4.1. Compliance with Data on N-Tosyl-Tetrahydroisoquinoline Compounds

In Model 1, molecule 8 (4h) had a Cook’s distance of 0.507 [1]. In Model 2, compound 4 (4h) had a statistic of 4.372, above 0.5, while molecule 6 (4k) had 0.812. These data were outliers [1]. They were removed before linear regression analysis [4]. Those for models 1 and 2 were heterogeneous, with CVs over 15% [7]. For Model 1, DV MOLT3 was 39%, IV Mor32u was 41%. In Model 2, DV HepG2 was 16%, IV Mor32u was 59%, and IV Mor31v was 19%.

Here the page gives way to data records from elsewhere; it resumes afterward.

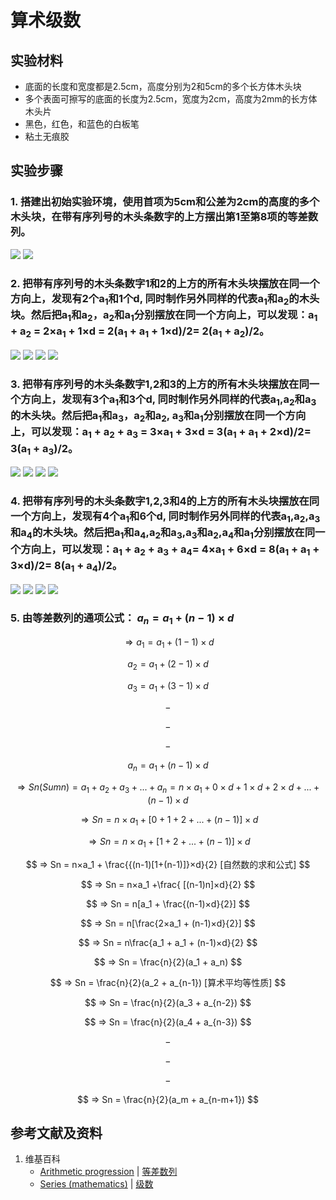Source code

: # 算术级数

## 实验材料

- 底面的长度和宽度都是2.5cm，高度分别为2和5cm的多个长方体木头块
- 多个表面可擦写的底面的长度为2.5cm，宽度为2cm，高度为2mm的长方体木头片
- 黑色，红色，和蓝色的白板笔
- 粘土无痕胶

## 实验步骤

### 1. 搭建出初始实验环境，使用首项为5cm和公差为2cm的高度的多个木头块，在带有序列号的木头条数字的上方摆出第1至第8项的等差数列。
![](/images/数系/等差数列/算术级数/1a1.jpg)
![](/images/数系/等差数列/算术级数/1a2.jpg)

### 2. 把带有序列号的木头条数字1和2的上方的所有木头块摆放在同一个方向上，发现有2个a<sub>1</sub>和1个d, 同时制作另外同样的代表a<sub>1</sub>和a<sub>2</sub>的木头块。然后把a<sub>1</sub>和a<sub>2</sub>，a<sub>2</sub>和a<sub>1</sub>分别摆放在同一个方向上，可以发现：a<sub>1</sub> + a<sub>2</sub> = 2×a<sub>1</sub> + 1×d = 2(a<sub>1</sub> + a<sub>1</sub> + 1×d)/2= 2(a<sub>1</sub> + a<sub>2</sub>)/2。
![](/images/数系/等差数列/算术级数/2a1.jpg)
![](/images/数系/等差数列/算术级数/2a2.jpg)
![](/images/数系/等差数列/算术级数/2a3.jpg)
![](/images/数系/等差数列/算术级数/2a4.jpg)

### 3. 把带有序列号的木头条数字1,2和3的上方的所有木头块摆放在同一个方向上，发现有3个a<sub>1</sub>和3个d, 同时制作另外同样的代表a<sub>1</sub>,a<sub>2</sub>和a<sub>3</sub>的木头块。然后把a<sub>1</sub>和a<sub>3</sub>，a<sub>2</sub>和a<sub>2</sub>, a<sub>3</sub>和a<sub>1</sub>分别摆放在同一个方向上，可以发现：a<sub>1</sub> + a<sub>2</sub> + a<sub>3</sub> = 3×a<sub>1</sub> + 3×d = 3(a<sub>1</sub> + a<sub>1</sub> + 2×d)/2= 3(a<sub>1</sub> + a<sub>3</sub>)/2。
![](/images/数系/等差数列/算术级数/3a1.jpg)
![](/images/数系/等差数列/算术级数/3a2.jpg)
![](/images/数系/等差数列/算术级数/3a3.jpg)
![](/images/数系/等差数列/算术级数/3a4.jpg)

### 4. 把带有序列号的木头条数字1,2,3和4的上方的所有木头块摆放在同一个方向上，发现有4个a<sub>1</sub>和6个d, 同时制作另外同样的代表a<sub>1</sub>,a<sub>2</sub>,a<sub>3</sub>和a<sub>4</sub>的木头块。然后把a<sub>1</sub>和a<sub>4</sub>,a<sub>2</sub>和a<sub>3</sub>,a<sub>3</sub>和a<sub>2</sub>,a<sub>4</sub>和a<sub>1</sub>分别摆放在同一个方向上，可以发现：a<sub>1</sub> + a<sub>2</sub> + a<sub>3</sub> + a<sub>4</sub>= 4×a<sub>1</sub> + 6×d = 8(a<sub>1</sub> + a<sub>1</sub> + 3×d)/2= 8(a<sub>1</sub> + a<sub>4</sub>)/2。
![](/images/数系/等差数列/算术级数/4a1.jpg)
![](/images/数系/等差数列/算术级数/4a2.jpg)
![](/images/数系/等差数列/算术级数/4a3.jpg)
![](/images/数系/等差数列/算术级数/4a4.jpg)

### 5. 由等差数列的通项公式： $a_n = a_1 + (n-1) × d$

$$ ⇒ a_1 = a_1 + (1-1) × d $$ 

$$ a_2 = a_1 + (2-1) × d $$ 

$$ a_3 = a_1 + (3-1) × d $$ 

$$ - $$ 

$$ - $$ 

$$ - $$ 

$$ a_n = a_1 + (n-1) × d $$ 

$$ ⇒ Sn(Sumn) = a_1+a_2+a_3+...+a_n = n×a_1 + 0×d + 1×d + 2×d + ... + (n-1)×d $$ 

$$ ⇒ Sn = n×a_1 + [0 + 1 + 2 + ... + (n-1)]×d $$ 

$$ ⇒ Sn = n×a_1 + [1 + 2 + ... + (n-1)]×d $$ 

$$ ⇒ Sn = n×a_1 + \frac{{(n-1)[1+(n-1)]}×d}{2} [自然数的求和公式] $$ 

$$ ⇒ Sn = n×a_1 +\frac{ [(n-1)n]×d}{2} $$ 

$$ ⇒ Sn = n[a_1 + \frac{(n-1)×d}{2}] $$ 

$$ ⇒ Sn = n[\frac{2×a_1 + (n-1)×d}{2}] $$ 

$$ ⇒ Sn = n\frac{a_1 + a_1 + (n-1)×d}{2} $$ 

$$ ⇒ Sn = \frac{n}{2}(a_1 + a_n) $$ 

$$ ⇒ Sn = \frac{n}{2}(a_2 + a_{n-1}) [算术平均等性质] $$ 

$$ ⇒ Sn = \frac{n}{2}(a_3 + a_{n-2}) $$ 

$$ ⇒ Sn = \frac{n}{2}(a_4 + a_{n-3}) $$ 

$$ - $$ 

$$ - $$ 

$$ - $$ 

$$ ⇒ Sn = \frac{n}{2}(a_m + a_{n-m+1}) $$ 

## 参考文献及资料

1. 维基百科
	- [Arithmetic progression](https://en.wikipedia.org/wiki/Arithmetic_progression) | [等差数列](https://zh.wikipedia.org/wiki/%E7%AD%89%E5%B7%AE%E6%95%B0%E5%88%97) 
	- [Series (mathematics)](https://en.wikipedia.org/wiki/Series_(mathematics)) | [级数](https://zh.wikipedia.org/wiki/级数)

The DVs and IVs in models 1 and 2 were continuous; they were quantitative with no constraints [1] [4]. DV data were normally distributed (KS test: p = 0.730). MOLT3 and HepG2 activities originated from different molecules, ensuring their independence from each other. The non-zero variance premises were violated. Furthermore, Model 1 had VIFs of 1.028. Those of Model 2 were worth 1.899 for IV Mor32u, 1.872 for Mor31v and 1.030 for PIJ3. All values were below 10, indicating an absence of multicollinearity between the IVs of the two models [1] [11]. Figure 1 indicates that Model 1 has deviated from the y=0 line, thereby compromising its linearity [9] [13]. Similarly, Figure 2, associated with Model 2, depicts a comparable scenario.

The models used small samples. Model 1 employed 11 molecules, less than the 66 and 106 obtained with Equations (1) [3] and (2) [4]. Likewise, Model 2 exploited compounds instead of the needed 74 and 107. The Breusch-Pagan test revealed heteroscedasticity in Model 1 (F = 0.117, p = 0.891) and Model 2 (F = 0.545, p = 0.665) [9] [12].

Figure 1. Model 1’s linear relationship analysis.

Figure 2. Model 2’s linear relationship analysis.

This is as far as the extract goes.